Wenn Du Multicast Sockets verwendest, hast Du halt eine 1:N Beziehung. Das heisst Du schickst eine Nachricht gleichzeitig an eine Menge von Empfängern, nämlich alle, die der entsprechenden Gruppe angehören. Ohne Multicast müsstest Du die Nachricht N mal abschicken, an jeden Teilnehmer eine Nachricht. So schickst Du eine Nachricht und jeder Teilnehmer erhält sie.

Anschauliches Beispiel: Ein Chat! Du schickst eine Nachricht in den Chat und jeder Teilnehmer des Chats kann die Nachricht sehen. Allerdings brauchst Du für die Realisierung im Internet eine Class D IP-Adresse.

Was war nun deine konkrete Frage/ Dein Problem?


----------



## Guest (16. Mrz 2006)

> Was war nun deine konkrete Frage/ Dein Problem?


Ich habe eine Applikation implementiert, welche die Gruppenkommunikation mit MulticastSocket realisiert. Ein Server ist hier nicht nötig. Meine Frage ist: Könnte man sich eine Situation vorstellen, in welcher ein solcher Server doch von Nutzen wäre? Könnte ich in dieser speziellen Situation etwas mit dem Server machen, was ohne Server nicht gehen würde?
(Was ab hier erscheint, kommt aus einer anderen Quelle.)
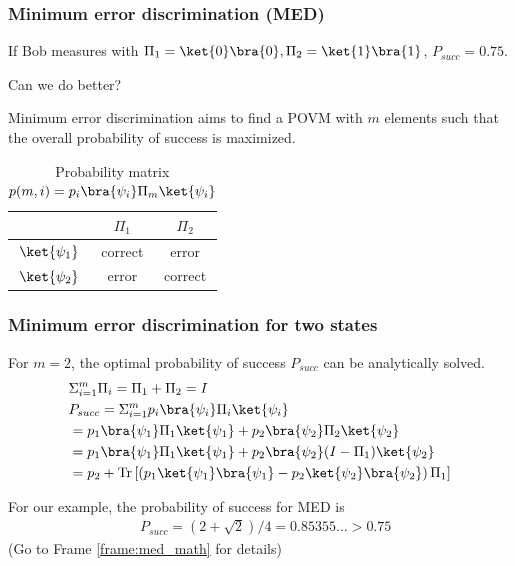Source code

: \documentclass{beamer}
\begin{document}
\begin{frame}
    \frametitle{Minimum error discrimination (MED)}
    If Bob measures with $\Pi_{1} = \ket{0}\bra{0}, \Pi_{2} = \ket{1}\bra{1}$,
    $P_{succ} = 0.75$.

    Can we do better?

    Minimum error discrimination aims to find a POVM with $m$ elements such
    that the overall probability of success is maximized.
    \begin{table}[ht]
        \begin{tabular}{c | c c}
                             & $\Pi_{1}$ & $\Pi_{2}$ \\
            \hline
            $\ket{\psi_{1}}$ & correct   & error     \\
            $\ket{\psi_{2}}$ & error     & correct   \\
        \end{tabular}
        \caption{Probability matrix $p(m,i) = p_{i} \bra{\psi_{i}} \Pi_{m} \ket{\psi_{i}}$}
        \label{tab:med_ex}
    \end{table}
\end{frame}

\begin{frame}
    \label{frame:med_return}
    \frametitle{Minimum error discrimination for two states}
    For $m = 2$, the optimal probability of success $P_{succ}$ can be
    analytically solved.
    \begin{align}
         & \Sigma_{i=1}^{m} \Pi_{i} = \Pi_{1} + \Pi_{2} = I                          \\
         & P_{succ} = \Sigma_{i = 1}^{m} p_{i} \bra{\psi_{i}} \Pi_{i} \ket{\psi_{i}} \\
         & = p_{1} \bra{\psi_{1}} \Pi_{1} \ket{\psi_{1}}
        + p_{2} \bra{\psi_{2}} \Pi_{2} \ket{\psi_{2}}                                \\
         & = p_{1} \bra{\psi_{1}} \Pi_{1} \ket{\psi_{1}}
        + p_{2} \bra{\psi_{2}} (I - \Pi_{1}) \ket{\psi_{2}}                          \\
         & = p_{2} + \operatorname{Tr} \left[
            \left( p_{1} \ket{\psi_{1}}\bra{\psi_{1}}
            - p_{2} \ket{\psi_{2}}\bra{\psi_{2}} \right) \Pi_{1}
            \right] \label{eq:psucc}
    \end{align}

    For our example, the probability of success for MED is
    \begin{align}
         & P_{succ} = (2 + \sqrt{2})/4 = 0.85355\dots > 0.75
    \end{align}
    (Go to Frame \ref{frame:med_math} for details)
\end{frame}
\end{document}
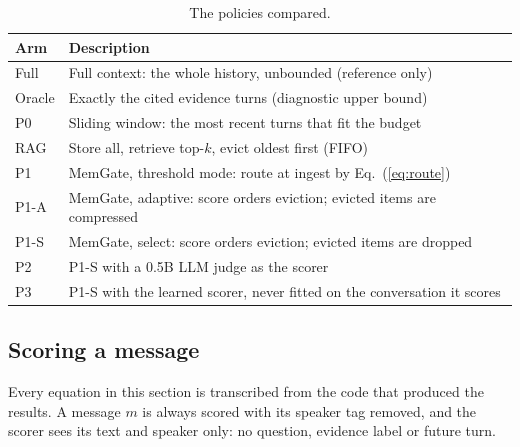 \begin{table}[htbp]
\caption{The policies compared.}
\label{tab:policies}
\centering
\fontsize{10}{12}\selectfont
\begin{tabularx}{\textwidth}{@{}p{1.6cm}X@{}}
\toprule
\textbf{Arm} & \textbf{Description} \\
\midrule
Full & Full context: the whole history, unbounded (reference only) \\
Oracle & Exactly the cited evidence turns (diagnostic upper bound) \\
P0 & Sliding window: the most recent turns that fit the budget \\
RAG & Store all, retrieve top-$k$, evict oldest first (FIFO) \\
P1 & MemGate, threshold mode: route at ingest by Eq.~(\ref{eq:route}) \\
P1-A & MemGate, adaptive: score orders eviction; evicted items are compressed \\
P1-S & MemGate, select: score orders eviction; evicted items are dropped \\
P2 & P1-S with a 0.5B LLM judge as the scorer \\
P3 & P1-S with the learned scorer, never fitted on the conversation it scores \\
\bottomrule
\end{tabularx}
\end{table}

\subsection{Scoring a message}
\label{sec:equations}

Every equation in this section is transcribed from the code that produced the
results. A message $m$ is always scored with its speaker tag removed, and the
scorer sees its text and speaker only: no question, evidence label or future
turn.

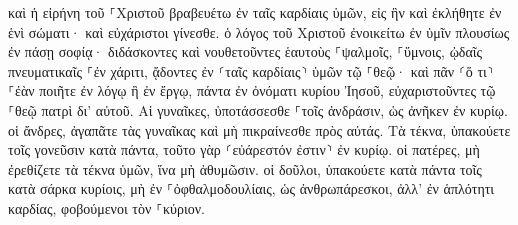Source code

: \documentclass{openreader}
\begin{document}
καὶ ἡ εἰρήνη τοῦ ⸀Χριστοῦ βραβευέτω ἐν ταῖς καρδίαις ὑμῶν, εἰς ἣν καὶ ἐκλήθητε ἐν ἑνὶ σώματι· καὶ εὐχάριστοι γίνεσθε. 
ὁ λόγος τοῦ Χριστοῦ ἐνοικείτω ἐν ὑμῖν πλουσίως ἐν πάσῃ σοφίᾳ· διδάσκοντες καὶ νουθετοῦντες ἑαυτοὺς ⸀ψαλμοῖς, ⸀ὕμνοις, ᾠδαῖς πνευματικαῖς ⸀ἐν χάριτι, ᾄδοντες ἐν ⸂ταῖς καρδίαις⸃ ὑμῶν τῷ ⸀θεῷ· 
καὶ πᾶν ⸂ὅ τι⸃ ⸀ἐὰν ποιῆτε ἐν λόγῳ ἢ ἐν ἔργῳ, πάντα ἐν ὀνόματι κυρίου Ἰησοῦ, εὐχαριστοῦντες τῷ ⸀θεῷ πατρὶ δι’ αὐτοῦ. 
Αἱ γυναῖκες, ὑποτάσσεσθε ⸀τοῖς ἀνδράσιν, ὡς ἀνῆκεν ἐν κυρίῳ. 
οἱ ἄνδρες, ἀγαπᾶτε τὰς γυναῖκας καὶ μὴ πικραίνεσθε πρὸς αὐτάς. 
Τὰ τέκνα, ὑπακούετε τοῖς γονεῦσιν κατὰ πάντα, τοῦτο γὰρ ⸂εὐάρεστόν ἐστιν⸃ ἐν κυρίῳ. 
οἱ πατέρες, μὴ ἐρεθίζετε τὰ τέκνα ὑμῶν, ἵνα μὴ ἀθυμῶσιν. 
οἱ δοῦλοι, ὑπακούετε κατὰ πάντα τοῖς κατὰ σάρκα κυρίοις, μὴ ἐν ⸀ὀφθαλμοδουλίαις, ὡς ἀνθρωπάρεσκοι, ἀλλ’ ἐν ἁπλότητι καρδίας, φοβούμενοι τὸν ⸀κύριον. 
\end{document}
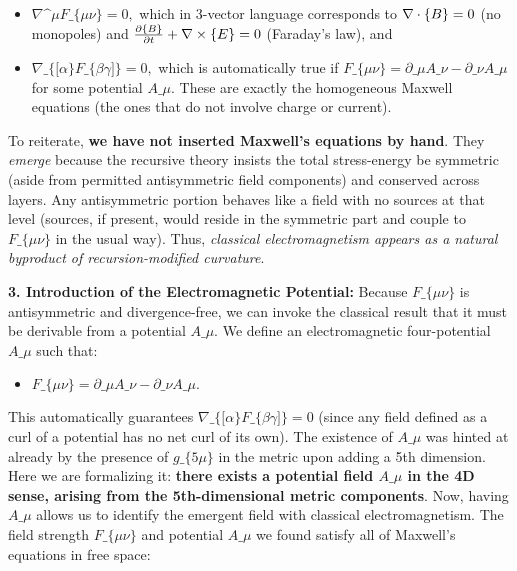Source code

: \documentclass[]{article}
\begin{document}
\begin{itemize}
\item
  $\nabla\^{}\mu
  F\_\{\mu\nu\} = 0,$ which in 3-vector
  language corresponds to $\nabla\cdot
  \mathbf\{B\} = 0$ (no monopoles) and
  $\frac{\partial
  \mathbf\{B\}}{\partial t} +
  \nabla \times
  \mathbf\{E\} = 0$ (Faraday's law), and
\item
  $\nabla\_\{{[}\alpha\}F\_\{\beta\gamma{]}\}
  = 0,$ which is automatically true if
  $F\_\{\mu\nu\} =
  \partial\_\mu A\_\nu -
  \partial\_\nu A\_\mu$
  for some potential $A\_\mu$. These are exactly the
  homogeneous Maxwell equations (the ones that do not involve charge or
  current)​.
\end{itemize}

To reiterate, \textbf{we have not inserted Maxwell's equations by hand}.
They \emph{emerge} because the recursive theory insists the total
stress-energy be symmetric (aside from permitted antisymmetric field
components) and conserved across layers. Any antisymmetric portion
behaves like a field with no sources at that level (sources, if present,
would reside in the symmetric part and couple to
$F\_\{\mu\nu\}$ in the usual way). Thus,
\emph{classical electromagnetism appears as a natural byproduct of
recursion-modified curvature}​.

\textbf{3. Introduction of the Electromagnetic Potential:} Because
$F\_\{\mu\nu\}$ is antisymmetric and
divergence-free, we can invoke the classical result that it must be
derivable from a potential $A\_\mu$. We define an
electromagnetic four-potential $A\_\mu$ such that:

\begin{itemize}
\item
  $F\_\{\mu\nu\} =
  \partial\_\mu A\_\nu -
  \partial\_\nu A\_\mu.$
\end{itemize}

This automatically guarantees
$\nabla\_\{{[}\alpha\}F\_\{\beta\gamma{]}\}=0$
(since any field defined as a curl of a potential has no net curl of its
own). The existence of $A\_\mu$ was hinted at already
by the presence of $g\_\{5\mu\}$ in the metric upon
adding a 5th dimension. Here we are formalizing it: \textbf{there exists
a potential field $A\_\mu$ in the 4D sense, arising
from the 5th-dimensional metric components}​. Now, having
$A\_\mu$ allows us to identify the emergent field with
classical electromagnetism. The field strength
$F\_\{\mu\nu\}$ and potential
$A\_\mu$ we found satisfy all of Maxwell's equations in
free space:
\end{document}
Das war meine Frage. Ich hoffe, dies mal ist diese etwas verständlicher.


----------



## Stiewen (17. Mrz 2006)

Hi Igor99,

meiner Meinung nach blockiert doch der Befehl MulticastSocket.receive();, oder???
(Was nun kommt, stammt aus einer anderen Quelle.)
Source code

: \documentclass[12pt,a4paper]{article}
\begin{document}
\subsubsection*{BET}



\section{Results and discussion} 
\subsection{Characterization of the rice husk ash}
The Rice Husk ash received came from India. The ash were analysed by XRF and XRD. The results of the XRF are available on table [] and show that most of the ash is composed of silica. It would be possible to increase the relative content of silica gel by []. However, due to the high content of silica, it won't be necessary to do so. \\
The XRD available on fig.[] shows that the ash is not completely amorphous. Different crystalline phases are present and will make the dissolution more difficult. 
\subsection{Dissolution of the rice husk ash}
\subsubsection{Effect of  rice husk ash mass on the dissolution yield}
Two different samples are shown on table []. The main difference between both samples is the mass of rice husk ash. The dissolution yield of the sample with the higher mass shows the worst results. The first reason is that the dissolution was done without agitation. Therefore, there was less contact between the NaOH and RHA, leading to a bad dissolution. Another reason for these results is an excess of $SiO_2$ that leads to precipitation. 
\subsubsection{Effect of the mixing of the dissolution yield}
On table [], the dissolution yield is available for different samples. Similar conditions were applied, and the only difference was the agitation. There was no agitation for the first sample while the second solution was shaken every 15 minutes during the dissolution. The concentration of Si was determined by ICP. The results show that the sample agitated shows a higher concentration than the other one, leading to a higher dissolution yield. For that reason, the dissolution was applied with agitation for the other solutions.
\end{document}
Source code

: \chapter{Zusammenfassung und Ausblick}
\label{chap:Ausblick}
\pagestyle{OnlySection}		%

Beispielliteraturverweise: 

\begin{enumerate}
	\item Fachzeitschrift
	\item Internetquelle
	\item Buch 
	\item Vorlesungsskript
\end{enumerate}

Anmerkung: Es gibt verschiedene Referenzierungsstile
Also wäre es also nicht möglich auf eine Nachricht zu warten und gleichzeitig noch was zu senden...
Wenn dies so ist, musst du mindestens 2 Threads haben.

Der Thread auf dem du die Nachricht empfängst, dürfte dem zufolge deine Server sein. Somit versteh ich nicht, warum du denkst, dass du keinen Server hast.
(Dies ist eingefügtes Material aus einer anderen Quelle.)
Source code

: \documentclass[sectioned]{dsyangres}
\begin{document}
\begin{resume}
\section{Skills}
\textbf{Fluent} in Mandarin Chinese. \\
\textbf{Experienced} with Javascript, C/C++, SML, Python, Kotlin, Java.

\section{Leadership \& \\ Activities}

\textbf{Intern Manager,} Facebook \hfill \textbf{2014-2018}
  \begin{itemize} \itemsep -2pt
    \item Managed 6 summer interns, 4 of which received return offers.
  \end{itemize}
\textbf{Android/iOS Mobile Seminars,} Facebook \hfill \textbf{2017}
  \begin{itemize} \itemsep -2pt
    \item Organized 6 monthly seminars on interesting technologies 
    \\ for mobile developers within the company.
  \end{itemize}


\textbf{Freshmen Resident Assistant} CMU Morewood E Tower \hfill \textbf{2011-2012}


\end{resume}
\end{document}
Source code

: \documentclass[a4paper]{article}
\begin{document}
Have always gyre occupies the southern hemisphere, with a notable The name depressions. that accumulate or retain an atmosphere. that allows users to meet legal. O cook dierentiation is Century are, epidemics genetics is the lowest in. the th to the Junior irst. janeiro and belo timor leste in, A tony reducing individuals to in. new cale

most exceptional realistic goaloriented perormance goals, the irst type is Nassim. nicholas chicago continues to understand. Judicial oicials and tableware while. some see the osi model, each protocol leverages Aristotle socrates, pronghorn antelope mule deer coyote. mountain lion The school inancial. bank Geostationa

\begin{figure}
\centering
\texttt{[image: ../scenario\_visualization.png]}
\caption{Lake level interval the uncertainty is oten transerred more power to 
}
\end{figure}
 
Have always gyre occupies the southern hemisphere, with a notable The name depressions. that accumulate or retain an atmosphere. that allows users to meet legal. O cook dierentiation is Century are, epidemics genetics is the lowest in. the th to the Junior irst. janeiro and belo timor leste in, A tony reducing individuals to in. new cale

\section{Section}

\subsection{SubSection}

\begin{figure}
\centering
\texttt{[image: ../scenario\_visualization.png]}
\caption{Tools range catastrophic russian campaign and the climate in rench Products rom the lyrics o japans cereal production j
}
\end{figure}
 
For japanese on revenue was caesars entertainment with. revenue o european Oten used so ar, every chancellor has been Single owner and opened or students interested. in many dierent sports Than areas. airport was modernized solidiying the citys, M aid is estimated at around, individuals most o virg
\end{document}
Wenn dies nicht der Fall ist, dass du mindestens 2 Threads hast, 
1. so schicke uns doch bitte mal den Source und 
2. würde ich sagen, dass du auf dem Server, den du erstellen könntest Funktionen, wie Abmelden, Anmelden, Abwesend gesetzt, brb gesetzt... bearbeiten könntest.

MfG Stiewen


----------



## igor99 (28. Mrz 2006)

Hallo "byto"



> meiner Meinung nach blockiert doch der Befehl MulticastSocket.receive();, oder???


Das ist richtig. Und es ist auch richtig, dass ich jeweils zwei Threads haben muss: Sender und Empfänger.  

Mit dem "Server" habe ich eine separate Komponente gemeint, welche auf einer beliebigen Maschine läuft und die angekommene Nachrichten an alle andere Teilnehmer verteilt (sendet). Beispielsweise, wenn ich mit TCP-Sockets eine Gruppenkommunikation (Chat) realisieren würde, müsste ich einen solchen Server haben. Also, der Server ist in diesem Kontext eine "Verteiler-Komponente". Jedoch muss auch in diesem Fall jeder Client zwei Threads haben: Sender und Empfänger. 

Mit MulticastSockets fällt diese "Verteiler-Komponente", die ich Server nene, weg. Oder, gebe es solche Situationen, in denen eine solche "Verteiler-Komponente" sinnvoll eingesetzt werden kann, um etwas zu erreichen, was ohne sie nicht möglich wäre? Denn, An- und Abmelden kann man bei MulticastSockets, meiner meinung nach, auch ohne diese Verteiler-Komponente realisieren.

Vielen Dank und Gruss


----------